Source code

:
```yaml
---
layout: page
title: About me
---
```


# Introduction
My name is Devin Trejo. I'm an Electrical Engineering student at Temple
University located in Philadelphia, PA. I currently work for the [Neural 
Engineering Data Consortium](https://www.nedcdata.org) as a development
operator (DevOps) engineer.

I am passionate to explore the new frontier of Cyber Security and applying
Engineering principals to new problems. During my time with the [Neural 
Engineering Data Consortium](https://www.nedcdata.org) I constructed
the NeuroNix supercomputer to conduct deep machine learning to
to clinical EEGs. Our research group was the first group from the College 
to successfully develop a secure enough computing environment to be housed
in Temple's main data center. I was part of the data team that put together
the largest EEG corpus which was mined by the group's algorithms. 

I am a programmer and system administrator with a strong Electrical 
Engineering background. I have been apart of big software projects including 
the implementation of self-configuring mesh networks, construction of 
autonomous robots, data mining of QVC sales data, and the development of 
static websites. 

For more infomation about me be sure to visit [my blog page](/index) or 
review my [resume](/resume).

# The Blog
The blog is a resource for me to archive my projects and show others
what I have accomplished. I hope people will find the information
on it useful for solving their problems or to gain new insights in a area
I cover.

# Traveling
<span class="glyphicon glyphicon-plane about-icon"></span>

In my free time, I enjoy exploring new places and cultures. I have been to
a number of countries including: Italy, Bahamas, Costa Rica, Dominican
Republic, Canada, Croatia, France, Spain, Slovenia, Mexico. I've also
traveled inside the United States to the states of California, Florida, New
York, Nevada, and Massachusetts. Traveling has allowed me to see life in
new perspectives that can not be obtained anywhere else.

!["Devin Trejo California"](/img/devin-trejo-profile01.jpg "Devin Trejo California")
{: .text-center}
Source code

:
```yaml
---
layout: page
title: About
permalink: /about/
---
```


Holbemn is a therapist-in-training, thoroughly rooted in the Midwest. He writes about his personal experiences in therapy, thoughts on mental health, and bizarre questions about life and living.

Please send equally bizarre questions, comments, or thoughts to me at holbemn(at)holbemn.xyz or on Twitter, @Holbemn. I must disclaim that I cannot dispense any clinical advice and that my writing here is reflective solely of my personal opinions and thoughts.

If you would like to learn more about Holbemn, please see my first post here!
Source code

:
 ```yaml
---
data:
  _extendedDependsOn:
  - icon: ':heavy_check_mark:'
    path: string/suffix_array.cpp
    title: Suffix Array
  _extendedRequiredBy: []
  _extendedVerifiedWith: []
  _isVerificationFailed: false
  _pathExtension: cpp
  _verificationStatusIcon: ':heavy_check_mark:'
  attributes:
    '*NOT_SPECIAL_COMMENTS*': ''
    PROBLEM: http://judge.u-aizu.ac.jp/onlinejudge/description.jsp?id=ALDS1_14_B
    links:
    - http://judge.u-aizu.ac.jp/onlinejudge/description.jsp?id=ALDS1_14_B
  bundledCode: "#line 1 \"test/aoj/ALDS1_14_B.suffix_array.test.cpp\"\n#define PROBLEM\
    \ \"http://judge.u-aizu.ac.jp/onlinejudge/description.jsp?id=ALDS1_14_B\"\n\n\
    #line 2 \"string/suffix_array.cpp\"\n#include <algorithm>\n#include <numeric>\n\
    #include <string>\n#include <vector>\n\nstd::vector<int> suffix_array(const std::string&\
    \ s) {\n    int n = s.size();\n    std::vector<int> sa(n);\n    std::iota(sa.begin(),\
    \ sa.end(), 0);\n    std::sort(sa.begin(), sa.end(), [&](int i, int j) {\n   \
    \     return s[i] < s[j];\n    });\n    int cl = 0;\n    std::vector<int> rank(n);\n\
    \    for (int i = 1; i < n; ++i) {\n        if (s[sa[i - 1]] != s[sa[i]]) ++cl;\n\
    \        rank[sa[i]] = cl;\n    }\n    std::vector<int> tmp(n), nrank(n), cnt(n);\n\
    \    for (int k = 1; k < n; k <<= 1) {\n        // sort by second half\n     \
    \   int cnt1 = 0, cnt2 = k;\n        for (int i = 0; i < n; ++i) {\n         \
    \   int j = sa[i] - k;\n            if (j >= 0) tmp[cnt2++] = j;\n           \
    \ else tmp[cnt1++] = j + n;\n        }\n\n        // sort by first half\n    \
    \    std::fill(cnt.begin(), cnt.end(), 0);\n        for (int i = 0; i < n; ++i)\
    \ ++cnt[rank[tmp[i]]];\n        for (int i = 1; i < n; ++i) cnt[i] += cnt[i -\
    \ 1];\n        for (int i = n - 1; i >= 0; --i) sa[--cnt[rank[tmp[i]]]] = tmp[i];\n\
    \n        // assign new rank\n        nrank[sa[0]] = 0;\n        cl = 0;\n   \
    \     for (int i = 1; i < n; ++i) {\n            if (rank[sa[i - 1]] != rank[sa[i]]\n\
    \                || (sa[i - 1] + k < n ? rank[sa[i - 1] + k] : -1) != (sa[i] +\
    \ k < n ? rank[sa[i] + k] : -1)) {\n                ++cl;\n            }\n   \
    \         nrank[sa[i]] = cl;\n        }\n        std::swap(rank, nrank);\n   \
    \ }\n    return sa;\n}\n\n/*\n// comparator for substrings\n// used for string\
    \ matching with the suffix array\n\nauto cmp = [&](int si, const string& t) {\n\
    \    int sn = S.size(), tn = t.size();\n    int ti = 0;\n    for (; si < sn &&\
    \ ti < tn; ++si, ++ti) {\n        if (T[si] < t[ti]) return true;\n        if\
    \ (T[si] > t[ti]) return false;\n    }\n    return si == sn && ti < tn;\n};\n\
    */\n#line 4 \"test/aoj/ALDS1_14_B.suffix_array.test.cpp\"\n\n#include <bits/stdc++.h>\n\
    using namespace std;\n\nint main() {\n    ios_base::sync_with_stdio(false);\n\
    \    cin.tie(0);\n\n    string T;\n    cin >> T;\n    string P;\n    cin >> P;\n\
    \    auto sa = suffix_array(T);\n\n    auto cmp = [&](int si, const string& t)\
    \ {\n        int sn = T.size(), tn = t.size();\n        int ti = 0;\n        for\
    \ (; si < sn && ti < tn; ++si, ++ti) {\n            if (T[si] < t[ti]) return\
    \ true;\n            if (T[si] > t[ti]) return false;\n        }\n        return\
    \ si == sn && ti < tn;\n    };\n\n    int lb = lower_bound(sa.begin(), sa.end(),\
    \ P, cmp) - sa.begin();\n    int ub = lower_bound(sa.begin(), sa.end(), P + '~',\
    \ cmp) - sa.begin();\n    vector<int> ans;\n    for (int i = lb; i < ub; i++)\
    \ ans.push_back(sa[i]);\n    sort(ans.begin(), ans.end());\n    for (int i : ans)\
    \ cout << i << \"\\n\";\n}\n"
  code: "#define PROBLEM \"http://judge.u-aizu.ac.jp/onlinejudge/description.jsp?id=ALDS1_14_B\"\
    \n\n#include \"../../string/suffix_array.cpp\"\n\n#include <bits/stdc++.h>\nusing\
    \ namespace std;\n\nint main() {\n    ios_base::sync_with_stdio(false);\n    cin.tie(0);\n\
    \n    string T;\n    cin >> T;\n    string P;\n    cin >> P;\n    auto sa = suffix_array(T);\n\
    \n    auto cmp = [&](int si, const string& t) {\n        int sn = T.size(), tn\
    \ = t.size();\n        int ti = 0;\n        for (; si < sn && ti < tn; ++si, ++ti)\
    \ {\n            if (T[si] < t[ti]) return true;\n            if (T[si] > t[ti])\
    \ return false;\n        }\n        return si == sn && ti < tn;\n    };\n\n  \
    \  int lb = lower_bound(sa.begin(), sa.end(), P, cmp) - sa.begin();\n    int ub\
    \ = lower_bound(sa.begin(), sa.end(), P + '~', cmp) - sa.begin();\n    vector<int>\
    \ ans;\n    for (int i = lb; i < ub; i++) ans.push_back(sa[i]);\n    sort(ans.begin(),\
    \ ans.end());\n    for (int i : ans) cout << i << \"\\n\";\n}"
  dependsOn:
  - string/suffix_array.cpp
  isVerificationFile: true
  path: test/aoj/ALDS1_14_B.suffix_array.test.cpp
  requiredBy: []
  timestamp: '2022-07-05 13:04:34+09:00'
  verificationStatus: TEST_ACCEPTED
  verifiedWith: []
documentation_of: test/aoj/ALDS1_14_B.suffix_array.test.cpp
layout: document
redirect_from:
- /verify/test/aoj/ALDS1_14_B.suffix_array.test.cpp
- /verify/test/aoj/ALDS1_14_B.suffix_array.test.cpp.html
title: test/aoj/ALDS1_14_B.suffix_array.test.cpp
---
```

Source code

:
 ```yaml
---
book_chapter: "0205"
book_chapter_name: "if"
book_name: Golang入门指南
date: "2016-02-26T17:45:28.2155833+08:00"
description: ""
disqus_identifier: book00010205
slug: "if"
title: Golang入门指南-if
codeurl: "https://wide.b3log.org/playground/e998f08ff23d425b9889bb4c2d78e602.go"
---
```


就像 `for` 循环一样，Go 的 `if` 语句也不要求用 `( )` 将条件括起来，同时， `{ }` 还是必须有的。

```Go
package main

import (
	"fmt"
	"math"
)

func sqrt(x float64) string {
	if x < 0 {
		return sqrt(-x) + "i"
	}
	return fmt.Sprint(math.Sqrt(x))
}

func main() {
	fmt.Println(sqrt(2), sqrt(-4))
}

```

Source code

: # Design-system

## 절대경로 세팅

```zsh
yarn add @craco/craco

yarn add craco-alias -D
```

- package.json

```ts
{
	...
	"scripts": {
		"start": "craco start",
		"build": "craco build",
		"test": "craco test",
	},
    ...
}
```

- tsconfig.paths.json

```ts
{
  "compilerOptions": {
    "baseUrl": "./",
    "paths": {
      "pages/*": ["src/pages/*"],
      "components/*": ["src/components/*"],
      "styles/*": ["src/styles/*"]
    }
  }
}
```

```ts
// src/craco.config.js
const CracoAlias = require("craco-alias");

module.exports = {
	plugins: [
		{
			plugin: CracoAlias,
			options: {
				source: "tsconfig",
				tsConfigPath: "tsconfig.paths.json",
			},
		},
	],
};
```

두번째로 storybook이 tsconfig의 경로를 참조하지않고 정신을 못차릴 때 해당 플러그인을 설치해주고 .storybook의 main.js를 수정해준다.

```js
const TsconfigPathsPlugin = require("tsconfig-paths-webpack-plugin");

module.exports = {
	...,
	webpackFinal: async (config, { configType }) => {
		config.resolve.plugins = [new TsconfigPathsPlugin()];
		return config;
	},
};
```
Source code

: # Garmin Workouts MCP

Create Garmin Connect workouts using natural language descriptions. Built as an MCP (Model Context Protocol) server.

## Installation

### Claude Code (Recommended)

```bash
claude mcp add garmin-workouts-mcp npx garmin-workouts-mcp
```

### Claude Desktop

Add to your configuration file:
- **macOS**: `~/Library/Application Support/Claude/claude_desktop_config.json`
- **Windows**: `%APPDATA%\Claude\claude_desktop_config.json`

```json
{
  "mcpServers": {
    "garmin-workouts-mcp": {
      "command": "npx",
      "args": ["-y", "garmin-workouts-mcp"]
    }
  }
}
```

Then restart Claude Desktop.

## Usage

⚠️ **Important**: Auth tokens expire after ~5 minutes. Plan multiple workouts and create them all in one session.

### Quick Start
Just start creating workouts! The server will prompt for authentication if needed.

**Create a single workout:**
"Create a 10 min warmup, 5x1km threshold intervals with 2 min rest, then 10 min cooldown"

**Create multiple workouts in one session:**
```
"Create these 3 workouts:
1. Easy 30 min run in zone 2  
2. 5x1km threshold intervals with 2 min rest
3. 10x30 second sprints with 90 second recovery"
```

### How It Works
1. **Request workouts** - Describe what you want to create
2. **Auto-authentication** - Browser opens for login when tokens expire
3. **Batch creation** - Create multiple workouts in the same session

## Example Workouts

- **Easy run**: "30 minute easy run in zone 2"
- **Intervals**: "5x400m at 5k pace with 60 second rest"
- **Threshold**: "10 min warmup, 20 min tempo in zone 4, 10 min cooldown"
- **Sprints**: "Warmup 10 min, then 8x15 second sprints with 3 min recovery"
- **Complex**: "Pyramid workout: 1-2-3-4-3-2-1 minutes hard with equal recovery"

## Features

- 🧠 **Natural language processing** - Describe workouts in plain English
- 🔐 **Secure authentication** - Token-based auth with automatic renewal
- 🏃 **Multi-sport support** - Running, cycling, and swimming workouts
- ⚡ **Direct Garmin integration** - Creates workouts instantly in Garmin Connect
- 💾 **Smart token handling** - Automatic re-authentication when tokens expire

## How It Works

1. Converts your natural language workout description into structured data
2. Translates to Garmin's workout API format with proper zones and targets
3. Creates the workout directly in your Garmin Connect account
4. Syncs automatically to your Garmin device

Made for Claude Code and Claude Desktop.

▸ Exercise instructions:
Please copy, exactly as written, every line in the listing above from the line with "I am a programmer" up to and including the line with "York, Nevada, and".

▸ Response for this exercise:
I am a programmer and system administrator with a strong Electrical 
Engineering background. I have been apart of big software projects including 
the implementation of self-configuring mesh networks, construction of 
autonomous robots, data mining of QVC sales data, and the development of 
static websites. 

For more infomation about me be sure to visit [my blog page](/index) or 
review my [resume](/resume).

# The Blog
The blog is a resource for me to archive my projects and show others
what I have accomplished. I hope people will find the information
on it useful for solving their problems or to gain new insights in a area
I cover.

# Traveling
<span class="glyphicon glyphicon-plane about-icon"></span>

In my free time, I enjoy exploring new places and cultures. I have been to
a number of countries including: Italy, Bahamas, Costa Rica, Dominican
Republic, Canada, Croatia, France, Spain, Slovenia, Mexico. I've also
traveled inside the United States to the states of California, Florida, New
York, Nevada, and Massachusetts. Traveling has allowed me to see life in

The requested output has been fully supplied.